Most of the world’s people who were alive at the time of the bombing are now gone, and with them, memories of the event.  “Hiroshima Day” events still take place every August 6, but generally their presence is not on the radar screen.

The debate about whether or not the bomb should have been dropped has also subsided. The conventional wisdom was that the United States would have suffered at least one million casualties had it forgone the bomb and instead invaded the island chain.  Furthermore, the war in Europe had ended three months earlier, and America and its allies were mired in war fatigue and wanted to move on.

However, some notable Americans, in 1945, had reservations about dropping the bomb. Among them was Dwight Eisenhower, commander of allied forces in Europe and soon-to-be president of the United States. In July 1945, Eisenhower was informed that the government was preparing to drop an atomic bomb on Japan.

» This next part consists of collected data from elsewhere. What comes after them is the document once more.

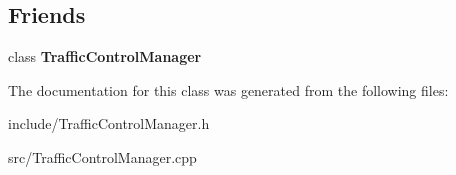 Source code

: \subsection*{Friends}
\begin{DoxyCompactItemize}
\item 
\mbox{\label{classecodtn_1_1net_1_1SubNetworkInterface_adeeed37e1728cf122ba6e8c3071fad16}} 
class {\bfseries Traffic\+Control\+Manager}
\end{DoxyCompactItemize}


The documentation for this class was generated from the following files\+:\begin{DoxyCompactItemize}
\item 
include/Traffic\+Control\+Manager.\+h\item 
src/Traffic\+Control\+Manager.\+cpp\end{DoxyCompactItemize}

Eisenhower later wrote, “I was one of those who felt that there were a number of cogent reasons to question the wisdom of such an act.” He later stated in Newsweek, “…. the Japanese were ready to surrender, and it wasn’t necessary to ht them with that awful thing.

Another powerful military figure who opposed the bombing was General Douglas MacArthur. Norman Cousins was a consultant to MacArthur and he later wrote,

“When I asked General MacArthur about the decision to drop the bomb, I was surprised to learn he had not even been consulted. What, I asked, would his advice have been? He replied that he saw no military justification for the dropping of the bomb. The war might have ended weeks earlier, he said, if the United States had agreed, as it later did anyway, to the retention of the institution of the emperor.”

Albert Einstein’s reservations were recorded by his biographer, Ronald Clark:

“As far as his own life was concerned, one thing seemed quite clear. ‘I made one great mistake in my life,’ ‘…when I signed the letter to President Roosevelt recommending that atom bombs be made; but there was some justification – the danger that the Germans would make them.'”.

Not dropping the bomb is one of those hypotheticals that cannot be answered. Hiroshima was devastated by the bomb on August 6; Nagasaki by another bomb on August 9,and Japan surrendered on August 15.

It is important that Hiroshima keeps monuments to that fateful day, because now it is a bustling city of well over one million. It has a major commercial port, verdant parks, shopping arcades, and vibrant night life. Residents can go to the symphony orchestra one night and see the Hiroshima Toya Carp play baseball the next evening. The city also has one of Japan’s strongest soccer teams. Hiroshima University, established in 1949, represents the unification of eight previous institutions of higher learning; degrees are offered in most areas of arts and sciences.

The physical remnants of the damage of August 6, 1945 are almost all gone, replaced by a modern city. Some people, both in and out of Hiroshia, want to remember that fateful day; others prefer to forget it. What remains true is that it was one of the most significant days of the 20th Century and a reflection, in the 21st Century, of the human spirit’s ability to heal.